The input
= = = = =
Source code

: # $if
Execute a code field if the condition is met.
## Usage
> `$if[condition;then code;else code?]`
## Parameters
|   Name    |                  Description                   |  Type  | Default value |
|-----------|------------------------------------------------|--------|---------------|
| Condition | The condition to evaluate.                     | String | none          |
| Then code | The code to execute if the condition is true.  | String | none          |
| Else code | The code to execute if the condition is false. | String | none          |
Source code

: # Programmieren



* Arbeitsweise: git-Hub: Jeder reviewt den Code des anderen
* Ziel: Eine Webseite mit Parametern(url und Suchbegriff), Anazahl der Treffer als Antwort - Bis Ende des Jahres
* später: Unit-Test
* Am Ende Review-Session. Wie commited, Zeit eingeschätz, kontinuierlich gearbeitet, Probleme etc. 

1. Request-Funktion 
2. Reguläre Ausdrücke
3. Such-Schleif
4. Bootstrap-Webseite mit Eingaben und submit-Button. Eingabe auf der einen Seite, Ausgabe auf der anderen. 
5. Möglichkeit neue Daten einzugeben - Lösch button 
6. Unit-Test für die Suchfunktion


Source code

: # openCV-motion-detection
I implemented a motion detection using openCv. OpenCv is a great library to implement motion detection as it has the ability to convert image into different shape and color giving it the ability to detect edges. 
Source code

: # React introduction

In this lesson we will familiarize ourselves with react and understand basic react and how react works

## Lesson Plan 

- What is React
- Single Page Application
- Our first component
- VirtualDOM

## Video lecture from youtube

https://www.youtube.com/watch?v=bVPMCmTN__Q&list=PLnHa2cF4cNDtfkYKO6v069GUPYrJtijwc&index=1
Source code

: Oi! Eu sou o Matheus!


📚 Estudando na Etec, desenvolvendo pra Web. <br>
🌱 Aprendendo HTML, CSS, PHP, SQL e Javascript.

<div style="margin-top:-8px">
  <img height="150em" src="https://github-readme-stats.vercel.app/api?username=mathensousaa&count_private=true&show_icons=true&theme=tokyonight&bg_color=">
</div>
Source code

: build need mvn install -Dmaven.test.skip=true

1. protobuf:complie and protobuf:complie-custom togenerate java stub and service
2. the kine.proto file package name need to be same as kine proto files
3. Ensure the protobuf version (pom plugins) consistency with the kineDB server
= = = = =
What is expected
From the first line to the last, retype the material exactly.

Task solution
Source code

: # $if
Execute a code field if the condition is met.
## Usage
> `$if[condition;then code;else code?]`
## Parameters
|   Name    |                  Description                   |  Type  | Default value |
|-----------|------------------------------------------------|--------|---------------|
| Condition | The condition to evaluate.                     | String | none          |
| Then code | The code to execute if the condition is true.  | String | none          |
| Else code | The code to execute if the condition is false. | String | none          |
Source code

: # Programmieren



* Arbeitsweise: git-Hub: Jeder reviewt den Code des anderen
* Ziel: Eine Webseite mit Parametern(url und Suchbegriff), Anazahl der Treffer als Antwort - Bis Ende des Jahres
* später: Unit-Test
* Am Ende Review-Session. Wie commited, Zeit eingeschätz, kontinuierlich gearbeitet, Probleme etc. 

1. Request-Funktion 
2. Reguläre Ausdrücke
3. Such-Schleif
4. Bootstrap-Webseite mit Eingaben und submit-Button. Eingabe auf der einen Seite, Ausgabe auf der anderen. 
5. Möglichkeit neue Daten einzugeben - Lösch button 
6. Unit-Test für die Suchfunktion


Source code

: # openCV-motion-detection
I implemented a motion detection using openCv. OpenCv is a great library to implement motion detection as it has the ability to convert image into different shape and color giving it the ability to detect edges. 
Source code

: # React introduction

In this lesson we will familiarize ourselves with react and understand basic react and how react works

## Lesson Plan 

- What is React
- Single Page Application
- Our first component
- VirtualDOM

## Video lecture from youtube

https://www.youtube.com/watch?v=bVPMCmTN__Q&list=PLnHa2cF4cNDtfkYKO6v069GUPYrJtijwc&index=1
Source code

: Oi! Eu sou o Matheus!


📚 Estudando na Etec, desenvolvendo pra Web. <br>
🌱 Aprendendo HTML, CSS, PHP, SQL e Javascript.

<div style="margin-top:-8px">
  <img height="150em" src="https://github-readme-stats.vercel.app/api?username=mathensousaa&count_private=true&show_icons=true&theme=tokyonight&bg_color=">
</div>
Source code

: build need mvn install -Dmaven.test.skip=true

1. protobuf:complie and protobuf:complie-custom togenerate java stub and service
2. the kine.proto file package name need to be same as kine proto files
3. Ensure the protobuf version (pom plugins) consistency with the kineDB server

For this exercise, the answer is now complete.